SUPPLIED DATA START

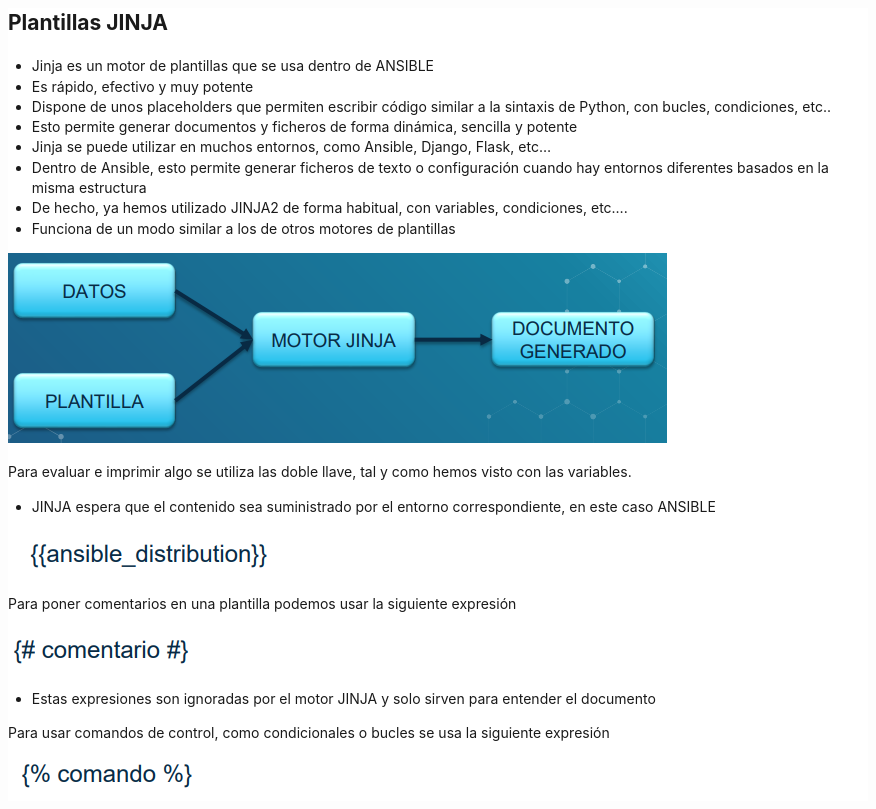 
## Plantillas JINJA

- Jinja es un motor de plantillas que se usa dentro
de ANSIBLE
-  Es rápido, efectivo y muy potente
- Dispone de unos placeholders que permiten
escribir código similar a la sintaxis de Python, con bucles, condiciones, etc..
- Esto permite generar documentos y ficheros de
forma dinámica, sencilla y potente
- Jinja se puede utilizar en muchos entornos, como
Ansible, Django, Flask, etc…
- Dentro de Ansible, esto permite generar ficheros de texto o configuración cuando hay entornos diferentes basados en la misma estructura
- De hecho, ya hemos utilizado JINJA2 de forma
habitual, con variables, condiciones, etc….
- Funciona de un modo similar a los de otros motores de plantillas

![alt text](./Images/image-84.png)


Para evaluar e imprimir algo se utiliza las doble llave,
tal y como hemos visto con las variables.
- JINJA espera que el contenido sea suministrado por el entorno correspondiente, en este caso ANSIBLE

![alt text](./Images/image-85.png)

Para poner comentarios en una plantilla podemos usar la siguiente expresión 

![alt text](./Images/image-86.png)

- Estas expresiones son ignoradas por el motor JINJA y solo sirven para entender el documento

Para usar comandos de control, como condicionales o
bucles se usa la siguiente expresión

![alt text](./Images/image-87.png)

SUPPLIED DATA END

• **EXERCISE INSTRUCTIONS**
Go through the material and copy out every line with "siguiente" in it.

• **TASK OUTPUT**
Para poner comentarios en una plantilla podemos usar la siguiente expresión 
bucles se usa la siguiente expresión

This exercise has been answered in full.